Below are records; say how many of their lines include the word "plainlen", giving nothing but the number.

-------- Given data

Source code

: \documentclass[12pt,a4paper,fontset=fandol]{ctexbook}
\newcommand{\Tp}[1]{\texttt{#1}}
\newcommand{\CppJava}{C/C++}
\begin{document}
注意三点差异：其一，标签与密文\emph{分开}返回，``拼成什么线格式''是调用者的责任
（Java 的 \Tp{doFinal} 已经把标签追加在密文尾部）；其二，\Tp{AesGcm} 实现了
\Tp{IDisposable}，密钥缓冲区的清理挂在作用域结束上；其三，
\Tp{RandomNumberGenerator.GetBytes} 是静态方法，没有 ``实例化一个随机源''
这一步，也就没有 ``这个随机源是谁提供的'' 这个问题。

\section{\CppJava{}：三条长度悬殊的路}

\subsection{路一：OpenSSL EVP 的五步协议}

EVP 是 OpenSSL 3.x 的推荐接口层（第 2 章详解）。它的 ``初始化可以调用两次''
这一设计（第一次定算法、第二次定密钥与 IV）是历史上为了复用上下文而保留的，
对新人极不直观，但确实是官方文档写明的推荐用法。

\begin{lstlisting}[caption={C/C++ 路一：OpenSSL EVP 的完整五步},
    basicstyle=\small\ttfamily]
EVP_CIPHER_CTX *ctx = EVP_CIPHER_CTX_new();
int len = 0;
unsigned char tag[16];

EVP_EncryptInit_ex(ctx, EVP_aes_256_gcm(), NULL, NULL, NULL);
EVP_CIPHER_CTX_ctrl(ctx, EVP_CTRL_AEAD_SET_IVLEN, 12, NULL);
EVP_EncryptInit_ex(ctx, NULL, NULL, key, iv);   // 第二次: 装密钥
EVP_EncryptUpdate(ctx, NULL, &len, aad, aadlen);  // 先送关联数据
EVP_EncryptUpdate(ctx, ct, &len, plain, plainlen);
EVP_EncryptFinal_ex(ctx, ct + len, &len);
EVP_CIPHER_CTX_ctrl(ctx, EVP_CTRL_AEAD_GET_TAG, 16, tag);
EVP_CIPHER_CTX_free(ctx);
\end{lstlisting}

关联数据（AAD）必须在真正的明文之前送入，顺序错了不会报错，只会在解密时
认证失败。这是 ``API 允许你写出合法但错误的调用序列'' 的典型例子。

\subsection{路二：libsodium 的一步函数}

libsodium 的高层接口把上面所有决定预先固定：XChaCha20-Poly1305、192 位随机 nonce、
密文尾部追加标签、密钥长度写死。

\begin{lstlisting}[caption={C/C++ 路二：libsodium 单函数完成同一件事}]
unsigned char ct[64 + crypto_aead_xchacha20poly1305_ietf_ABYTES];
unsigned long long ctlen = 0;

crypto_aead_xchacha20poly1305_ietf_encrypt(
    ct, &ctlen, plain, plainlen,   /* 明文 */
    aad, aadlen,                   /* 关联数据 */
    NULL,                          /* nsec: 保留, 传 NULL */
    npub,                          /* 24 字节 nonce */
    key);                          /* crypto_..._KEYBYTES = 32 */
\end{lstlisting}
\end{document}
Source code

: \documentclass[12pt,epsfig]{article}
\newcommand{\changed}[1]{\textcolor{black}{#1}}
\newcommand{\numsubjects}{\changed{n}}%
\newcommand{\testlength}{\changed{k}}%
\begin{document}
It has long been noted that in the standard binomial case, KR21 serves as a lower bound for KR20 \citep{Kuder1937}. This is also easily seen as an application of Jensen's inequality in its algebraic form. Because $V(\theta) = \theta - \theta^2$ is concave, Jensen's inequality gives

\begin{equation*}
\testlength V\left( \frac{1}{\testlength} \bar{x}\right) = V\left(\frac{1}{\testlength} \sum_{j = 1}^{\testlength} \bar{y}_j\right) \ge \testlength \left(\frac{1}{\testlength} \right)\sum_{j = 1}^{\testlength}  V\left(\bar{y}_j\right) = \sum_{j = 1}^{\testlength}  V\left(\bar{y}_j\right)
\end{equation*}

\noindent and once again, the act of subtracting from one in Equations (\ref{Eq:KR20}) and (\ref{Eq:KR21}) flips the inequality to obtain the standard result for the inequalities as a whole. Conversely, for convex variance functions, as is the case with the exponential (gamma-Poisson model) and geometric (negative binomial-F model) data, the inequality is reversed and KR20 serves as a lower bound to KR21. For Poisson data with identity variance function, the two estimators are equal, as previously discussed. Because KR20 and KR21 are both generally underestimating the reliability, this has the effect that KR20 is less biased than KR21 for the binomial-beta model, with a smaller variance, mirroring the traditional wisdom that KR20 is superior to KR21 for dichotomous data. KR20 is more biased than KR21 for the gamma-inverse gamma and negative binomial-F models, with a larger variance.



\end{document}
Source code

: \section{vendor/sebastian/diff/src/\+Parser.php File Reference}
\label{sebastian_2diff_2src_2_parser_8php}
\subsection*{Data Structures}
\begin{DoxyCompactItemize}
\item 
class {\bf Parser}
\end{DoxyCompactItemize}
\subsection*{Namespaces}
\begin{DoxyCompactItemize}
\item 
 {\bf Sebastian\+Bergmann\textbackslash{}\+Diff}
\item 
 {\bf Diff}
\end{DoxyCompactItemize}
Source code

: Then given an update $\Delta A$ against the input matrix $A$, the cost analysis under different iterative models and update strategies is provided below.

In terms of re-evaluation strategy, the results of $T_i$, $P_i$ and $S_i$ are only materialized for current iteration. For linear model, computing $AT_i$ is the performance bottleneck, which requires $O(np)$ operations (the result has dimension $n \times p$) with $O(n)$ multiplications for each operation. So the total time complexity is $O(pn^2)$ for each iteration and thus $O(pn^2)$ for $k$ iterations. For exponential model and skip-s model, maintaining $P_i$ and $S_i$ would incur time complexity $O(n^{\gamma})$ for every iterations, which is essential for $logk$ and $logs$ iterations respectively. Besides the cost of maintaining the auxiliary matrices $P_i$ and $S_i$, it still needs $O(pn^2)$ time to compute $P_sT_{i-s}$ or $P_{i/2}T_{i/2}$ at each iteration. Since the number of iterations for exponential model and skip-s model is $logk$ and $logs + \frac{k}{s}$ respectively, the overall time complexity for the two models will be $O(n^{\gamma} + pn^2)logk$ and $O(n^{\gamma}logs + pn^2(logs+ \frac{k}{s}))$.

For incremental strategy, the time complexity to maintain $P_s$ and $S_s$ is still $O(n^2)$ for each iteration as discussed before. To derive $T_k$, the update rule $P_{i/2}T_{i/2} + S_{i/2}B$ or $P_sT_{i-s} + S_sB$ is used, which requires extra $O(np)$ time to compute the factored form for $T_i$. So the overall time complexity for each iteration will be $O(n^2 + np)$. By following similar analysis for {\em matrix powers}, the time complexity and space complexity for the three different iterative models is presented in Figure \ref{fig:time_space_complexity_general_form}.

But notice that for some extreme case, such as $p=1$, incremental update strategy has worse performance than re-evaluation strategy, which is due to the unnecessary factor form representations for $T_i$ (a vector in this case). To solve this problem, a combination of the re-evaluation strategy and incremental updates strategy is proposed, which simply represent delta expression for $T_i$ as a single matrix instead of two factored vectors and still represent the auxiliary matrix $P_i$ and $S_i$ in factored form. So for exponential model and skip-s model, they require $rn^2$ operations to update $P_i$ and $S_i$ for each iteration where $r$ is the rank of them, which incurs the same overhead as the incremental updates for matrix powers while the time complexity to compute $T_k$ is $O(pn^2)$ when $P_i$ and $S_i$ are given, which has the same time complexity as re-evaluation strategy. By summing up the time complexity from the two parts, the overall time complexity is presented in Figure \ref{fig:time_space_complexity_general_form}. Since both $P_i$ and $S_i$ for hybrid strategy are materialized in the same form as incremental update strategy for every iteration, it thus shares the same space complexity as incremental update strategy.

----------------

▶ _Result for this task_: 2